WORK REQUEST>
Please retype all of the entries that follow, leaving the images out.

SUPPLIED ENTRIES>
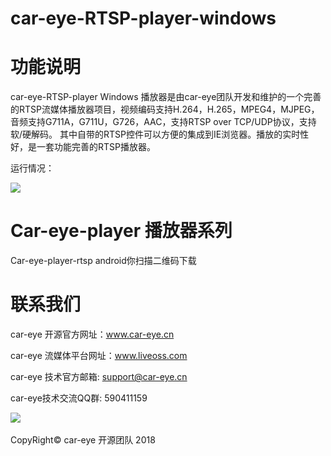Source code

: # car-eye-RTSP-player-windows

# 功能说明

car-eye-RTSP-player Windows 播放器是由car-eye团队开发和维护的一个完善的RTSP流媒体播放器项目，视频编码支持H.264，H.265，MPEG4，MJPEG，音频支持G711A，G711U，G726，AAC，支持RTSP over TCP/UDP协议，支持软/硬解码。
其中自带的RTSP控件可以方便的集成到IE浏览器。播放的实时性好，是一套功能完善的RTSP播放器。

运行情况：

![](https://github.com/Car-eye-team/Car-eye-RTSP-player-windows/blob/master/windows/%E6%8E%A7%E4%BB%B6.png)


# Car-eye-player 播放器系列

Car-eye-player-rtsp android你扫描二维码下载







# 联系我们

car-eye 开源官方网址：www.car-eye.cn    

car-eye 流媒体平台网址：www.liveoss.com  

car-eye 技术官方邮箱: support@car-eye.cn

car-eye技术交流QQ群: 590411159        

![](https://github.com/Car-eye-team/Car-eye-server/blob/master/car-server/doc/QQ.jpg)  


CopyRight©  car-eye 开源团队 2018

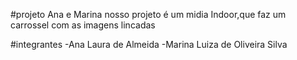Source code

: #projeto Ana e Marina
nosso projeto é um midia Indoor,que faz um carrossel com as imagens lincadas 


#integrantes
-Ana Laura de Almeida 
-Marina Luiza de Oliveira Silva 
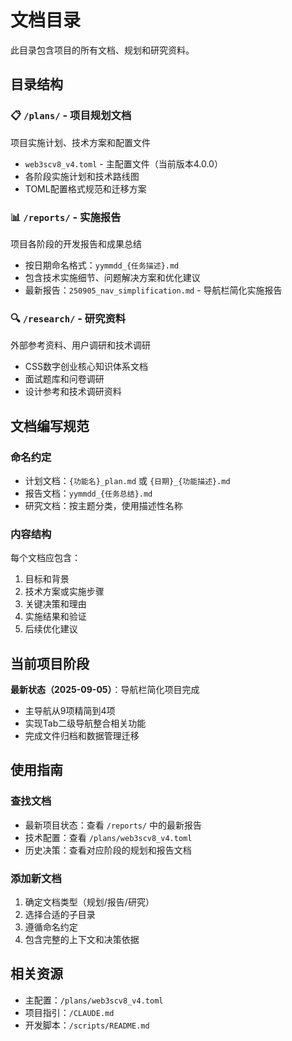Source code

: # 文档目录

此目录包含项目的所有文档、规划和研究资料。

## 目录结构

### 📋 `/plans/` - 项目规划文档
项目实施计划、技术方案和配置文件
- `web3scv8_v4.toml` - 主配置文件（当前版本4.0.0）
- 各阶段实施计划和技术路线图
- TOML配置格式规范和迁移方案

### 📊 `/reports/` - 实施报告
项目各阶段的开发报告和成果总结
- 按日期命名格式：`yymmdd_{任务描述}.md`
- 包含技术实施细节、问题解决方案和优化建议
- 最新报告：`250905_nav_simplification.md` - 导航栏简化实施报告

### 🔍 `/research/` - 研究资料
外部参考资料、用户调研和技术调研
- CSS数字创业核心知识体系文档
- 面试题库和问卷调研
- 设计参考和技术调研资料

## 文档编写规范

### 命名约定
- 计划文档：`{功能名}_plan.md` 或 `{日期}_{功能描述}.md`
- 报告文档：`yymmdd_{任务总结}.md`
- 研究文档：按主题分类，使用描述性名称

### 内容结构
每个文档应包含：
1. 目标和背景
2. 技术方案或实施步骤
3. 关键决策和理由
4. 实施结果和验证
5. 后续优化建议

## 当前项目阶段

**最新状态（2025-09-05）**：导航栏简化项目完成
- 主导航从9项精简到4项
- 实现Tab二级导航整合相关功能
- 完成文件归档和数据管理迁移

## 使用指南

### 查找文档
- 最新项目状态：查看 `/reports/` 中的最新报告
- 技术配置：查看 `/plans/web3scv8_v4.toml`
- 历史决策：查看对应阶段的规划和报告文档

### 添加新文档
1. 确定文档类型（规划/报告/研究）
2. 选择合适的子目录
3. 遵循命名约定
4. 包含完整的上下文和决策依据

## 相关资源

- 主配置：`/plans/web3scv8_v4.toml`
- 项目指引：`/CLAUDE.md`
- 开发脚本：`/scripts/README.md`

EXERCISE RESULT>
Source code

: # car-eye-RTSP-player-windows

# 功能说明

car-eye-RTSP-player Windows 播放器是由car-eye团队开发和维护的一个完善的RTSP流媒体播放器项目，视频编码支持H.264，H.265，MPEG4，MJPEG，音频支持G711A，G711U，G726，AAC，支持RTSP over TCP/UDP协议，支持软/硬解码。
其中自带的RTSP控件可以方便的集成到IE浏览器。播放的实时性好，是一套功能完善的RTSP播放器。

运行情况：

![](https://github.com/Car-eye-team/Car-eye-RTSP-player-windows/blob/master/windows/%E6%8E%A7%E4%BB%B6.png)


# Car-eye-player 播放器系列

Car-eye-player-rtsp android你扫描二维码下载







# 联系我们

car-eye 开源官方网址：www.car-eye.cn    

car-eye 流媒体平台网址：www.liveoss.com  

car-eye 技术官方邮箱: support@car-eye.cn

car-eye技术交流QQ群: 590411159        

![](https://github.com/Car-eye-team/Car-eye-server/blob/master/car-server/doc/QQ.jpg)  


CopyRight©  car-eye 开源团队 2018

Source code

: #projeto Ana e Marina
nosso projeto é um midia Indoor,que faz um carrossel com as imagens lincadas 


#integrantes
-Ana Laura de Almeida 
-Marina Luiza de Oliveira Silva 
Source code

: # 文档目录

此目录包含项目的所有文档、规划和研究资料。

## 目录结构

### 📋 `/plans/` - 项目规划文档
项目实施计划、技术方案和配置文件
- `web3scv8_v4.toml` - 主配置文件（当前版本4.0.0）
- 各阶段实施计划和技术路线图
- TOML配置格式规范和迁移方案

### 📊 `/reports/` - 实施报告
项目各阶段的开发报告和成果总结
- 按日期命名格式：`yymmdd_{任务描述}.md`
- 包含技术实施细节、问题解决方案和优化建议
- 最新报告：`250905_nav_simplification.md` - 导航栏简化实施报告

### 🔍 `/research/` - 研究资料
外部参考资料、用户调研和技术调研
- CSS数字创业核心知识体系文档
- 面试题库和问卷调研
- 设计参考和技术调研资料

## 文档编写规范

### 命名约定
- 计划文档：`{功能名}_plan.md` 或 `{日期}_{功能描述}.md`
- 报告文档：`yymmdd_{任务总结}.md`
- 研究文档：按主题分类，使用描述性名称

### 内容结构
每个文档应包含：
1. 目标和背景
2. 技术方案或实施步骤
3. 关键决策和理由
4. 实施结果和验证
5. 后续优化建议

## 当前项目阶段

**最新状态（2025-09-05）**：导航栏简化项目完成
- 主导航从9项精简到4项
- 实现Tab二级导航整合相关功能
- 完成文件归档和数据管理迁移

## 使用指南

### 查找文档
- 最新项目状态：查看 `/reports/` 中的最新报告
- 技术配置：查看 `/plans/web3scv8_v4.toml`
- 历史决策：查看对应阶段的规划和报告文档

### 添加新文档
1. 确定文档类型（规划/报告/研究）
2. 选择合适的子目录
3. 遵循命名约定
4. 包含完整的上下文和决策依据

## 相关资源

- 主配置：`/plans/web3scv8_v4.toml`
- 项目指引：`/CLAUDE.md`
- 开发脚本：`/scripts/README.md`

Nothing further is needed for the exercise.